--- START ---
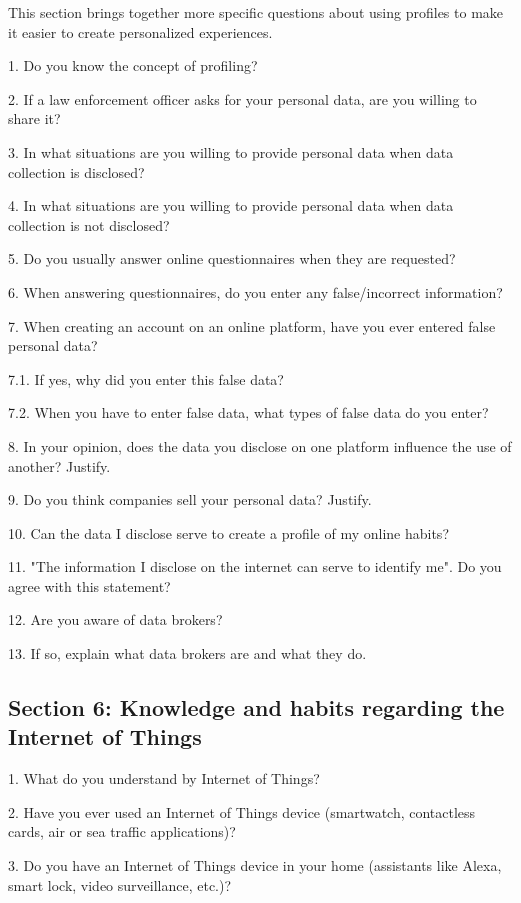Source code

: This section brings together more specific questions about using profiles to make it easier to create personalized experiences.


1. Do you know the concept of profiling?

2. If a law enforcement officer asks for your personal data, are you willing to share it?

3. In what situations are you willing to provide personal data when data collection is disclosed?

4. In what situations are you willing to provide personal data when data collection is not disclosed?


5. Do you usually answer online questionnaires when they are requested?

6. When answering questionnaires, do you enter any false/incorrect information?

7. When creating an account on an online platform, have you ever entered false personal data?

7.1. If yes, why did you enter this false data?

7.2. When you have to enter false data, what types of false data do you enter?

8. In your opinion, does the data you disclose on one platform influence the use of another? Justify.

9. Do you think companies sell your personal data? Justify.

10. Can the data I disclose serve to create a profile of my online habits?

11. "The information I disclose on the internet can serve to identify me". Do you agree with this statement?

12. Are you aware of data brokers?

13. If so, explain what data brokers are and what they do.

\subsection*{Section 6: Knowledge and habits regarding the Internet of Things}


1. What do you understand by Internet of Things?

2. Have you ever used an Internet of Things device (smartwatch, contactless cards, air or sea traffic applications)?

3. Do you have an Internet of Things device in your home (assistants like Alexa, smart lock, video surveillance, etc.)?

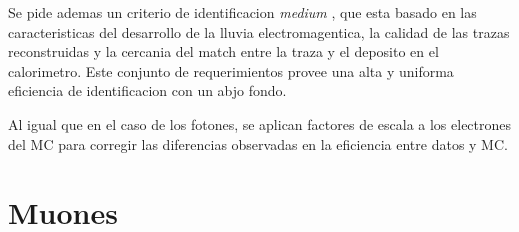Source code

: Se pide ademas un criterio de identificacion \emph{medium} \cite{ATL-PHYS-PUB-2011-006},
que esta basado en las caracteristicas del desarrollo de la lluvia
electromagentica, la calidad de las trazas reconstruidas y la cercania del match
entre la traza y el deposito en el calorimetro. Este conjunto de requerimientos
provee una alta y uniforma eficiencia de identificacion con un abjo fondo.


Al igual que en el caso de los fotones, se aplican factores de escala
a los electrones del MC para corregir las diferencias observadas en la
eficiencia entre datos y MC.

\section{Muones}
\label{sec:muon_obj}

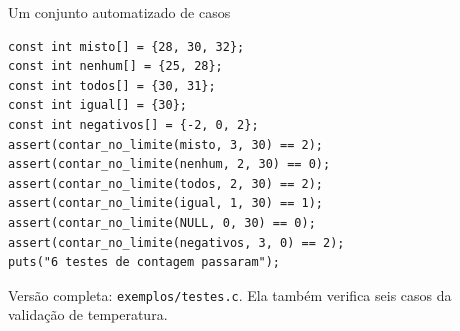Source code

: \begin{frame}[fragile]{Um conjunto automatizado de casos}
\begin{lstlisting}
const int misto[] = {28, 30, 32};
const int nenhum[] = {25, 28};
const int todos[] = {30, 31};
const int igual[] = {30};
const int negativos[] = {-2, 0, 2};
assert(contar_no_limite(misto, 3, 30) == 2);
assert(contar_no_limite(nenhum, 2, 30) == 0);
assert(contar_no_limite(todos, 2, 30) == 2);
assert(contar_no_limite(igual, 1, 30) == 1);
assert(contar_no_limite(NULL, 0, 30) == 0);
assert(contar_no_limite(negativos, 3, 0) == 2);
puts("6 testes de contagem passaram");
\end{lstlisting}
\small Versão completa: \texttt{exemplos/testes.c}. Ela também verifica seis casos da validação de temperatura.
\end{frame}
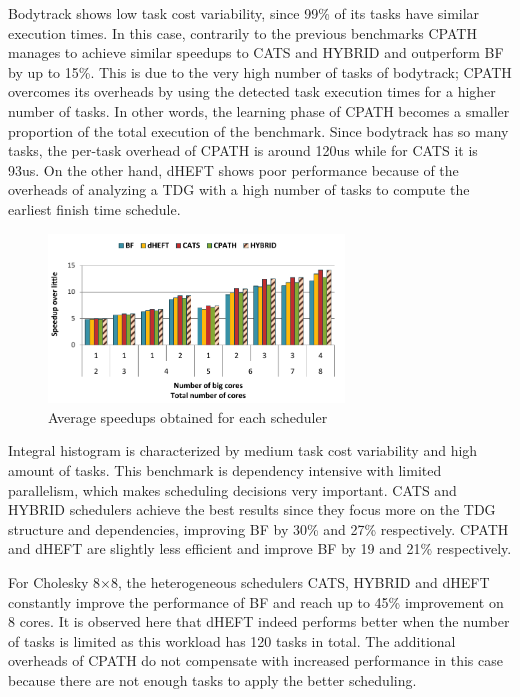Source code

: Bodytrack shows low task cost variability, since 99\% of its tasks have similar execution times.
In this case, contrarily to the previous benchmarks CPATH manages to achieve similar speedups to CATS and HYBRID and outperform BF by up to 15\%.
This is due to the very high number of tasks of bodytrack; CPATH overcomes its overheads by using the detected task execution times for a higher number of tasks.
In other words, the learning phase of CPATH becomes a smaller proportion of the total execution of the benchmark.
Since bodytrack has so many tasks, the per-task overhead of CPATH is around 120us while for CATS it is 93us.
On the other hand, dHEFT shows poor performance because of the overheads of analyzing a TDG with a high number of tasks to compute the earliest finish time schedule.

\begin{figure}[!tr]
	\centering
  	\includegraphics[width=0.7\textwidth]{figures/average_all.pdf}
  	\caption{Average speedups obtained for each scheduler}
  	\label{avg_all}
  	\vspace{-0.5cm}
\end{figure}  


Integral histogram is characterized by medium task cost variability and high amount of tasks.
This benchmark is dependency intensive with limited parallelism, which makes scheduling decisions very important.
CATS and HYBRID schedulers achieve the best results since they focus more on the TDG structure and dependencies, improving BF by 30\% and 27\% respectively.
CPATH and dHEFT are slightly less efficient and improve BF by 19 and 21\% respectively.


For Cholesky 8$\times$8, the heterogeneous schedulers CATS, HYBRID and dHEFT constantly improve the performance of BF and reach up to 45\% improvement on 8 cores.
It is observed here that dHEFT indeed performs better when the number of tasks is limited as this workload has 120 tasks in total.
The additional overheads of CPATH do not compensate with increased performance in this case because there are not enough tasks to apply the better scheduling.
--- END ---
--- START ---
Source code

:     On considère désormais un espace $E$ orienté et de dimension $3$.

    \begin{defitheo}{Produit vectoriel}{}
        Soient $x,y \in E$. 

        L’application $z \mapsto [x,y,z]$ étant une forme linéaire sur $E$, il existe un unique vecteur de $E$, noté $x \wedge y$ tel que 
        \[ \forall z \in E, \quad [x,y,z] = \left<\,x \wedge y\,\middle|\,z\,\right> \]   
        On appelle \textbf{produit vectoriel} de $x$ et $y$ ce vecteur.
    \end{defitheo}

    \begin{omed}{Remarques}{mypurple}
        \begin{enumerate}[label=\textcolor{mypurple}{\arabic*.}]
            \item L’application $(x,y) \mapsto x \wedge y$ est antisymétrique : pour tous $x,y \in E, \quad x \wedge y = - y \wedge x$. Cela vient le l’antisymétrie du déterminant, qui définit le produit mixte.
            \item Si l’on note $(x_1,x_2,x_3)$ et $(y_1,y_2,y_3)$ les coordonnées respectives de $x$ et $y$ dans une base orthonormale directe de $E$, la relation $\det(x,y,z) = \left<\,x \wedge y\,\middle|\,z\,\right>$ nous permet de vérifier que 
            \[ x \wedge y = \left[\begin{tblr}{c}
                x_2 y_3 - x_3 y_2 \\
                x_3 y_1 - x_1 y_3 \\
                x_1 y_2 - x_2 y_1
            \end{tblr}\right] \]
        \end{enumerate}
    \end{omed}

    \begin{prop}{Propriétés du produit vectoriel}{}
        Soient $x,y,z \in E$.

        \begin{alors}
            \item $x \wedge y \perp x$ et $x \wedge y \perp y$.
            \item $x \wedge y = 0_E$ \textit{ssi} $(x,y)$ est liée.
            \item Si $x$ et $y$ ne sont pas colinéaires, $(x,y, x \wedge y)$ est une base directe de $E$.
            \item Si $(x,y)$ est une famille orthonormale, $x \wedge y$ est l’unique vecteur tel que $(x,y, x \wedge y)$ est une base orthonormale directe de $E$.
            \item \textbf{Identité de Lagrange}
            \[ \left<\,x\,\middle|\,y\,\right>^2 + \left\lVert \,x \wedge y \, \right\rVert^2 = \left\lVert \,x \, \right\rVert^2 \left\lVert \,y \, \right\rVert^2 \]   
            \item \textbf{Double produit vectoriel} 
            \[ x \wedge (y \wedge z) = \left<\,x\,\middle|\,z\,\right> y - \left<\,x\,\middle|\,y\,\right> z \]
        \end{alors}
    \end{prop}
--- END ---
Exercise details:
Pictures are to be left out. Write out only the lines above starting at the one with "entre la traza" and ending at the one with "This benchmark is", both lines included, exactly.

Task output:
entre la traza y el deposito en el calorimetro. Este conjunto de requerimientos
provee una alta y uniforma eficiencia de identificacion con un abjo fondo.


Al igual que en el caso de los fotones, se aplican factores de escala
a los electrones del MC para corregir las diferencias observadas en la
eficiencia entre datos y MC.

\section{Muones}
\label{sec:muon_obj}

Source code

: \begin{frame}[fragile]{Um conjunto automatizado de casos}
\begin{lstlisting}
const int misto[] = {28, 30, 32};
const int nenhum[] = {25, 28};
const int todos[] = {30, 31};
const int igual[] = {30};
const int negativos[] = {-2, 0, 2};
assert(contar_no_limite(misto, 3, 30) == 2);
assert(contar_no_limite(nenhum, 2, 30) == 0);
assert(contar_no_limite(todos, 2, 30) == 2);
assert(contar_no_limite(igual, 1, 30) == 1);
assert(contar_no_limite(NULL, 0, 30) == 0);
assert(contar_no_limite(negativos, 3, 0) == 2);
puts("6 testes de contagem passaram");
\end{lstlisting}
\small Versão completa: \texttt{exemplos/testes.c}. Ela também verifica seis casos da validação de temperatura.
\end{frame}
Source code

: Bodytrack shows low task cost variability, since 99\% of its tasks have similar execution times.
In this case, contrarily to the previous benchmarks CPATH manages to achieve similar speedups to CATS and HYBRID and outperform BF by up to 15\%.
This is due to the very high number of tasks of bodytrack; CPATH overcomes its overheads by using the detected task execution times for a higher number of tasks.
In other words, the learning phase of CPATH becomes a smaller proportion of the total execution of the benchmark.
Since bodytrack has so many tasks, the per-task overhead of CPATH is around 120us while for CATS it is 93us.
On the other hand, dHEFT shows poor performance because of the overheads of analyzing a TDG with a high number of tasks to compute the earliest finish time schedule.

\begin{figure}[!tr]
	\centering
  	\includegraphics[width=0.7\textwidth]{figures/average_all.pdf}
  	\caption{Average speedups obtained for each scheduler}
  	\label{avg_all}
  	\vspace{-0.5cm}
\end{figure}  


Integral histogram is characterized by medium task cost variability and high amount of tasks.
This benchmark is dependency intensive with limited parallelism, which makes scheduling decisions very important.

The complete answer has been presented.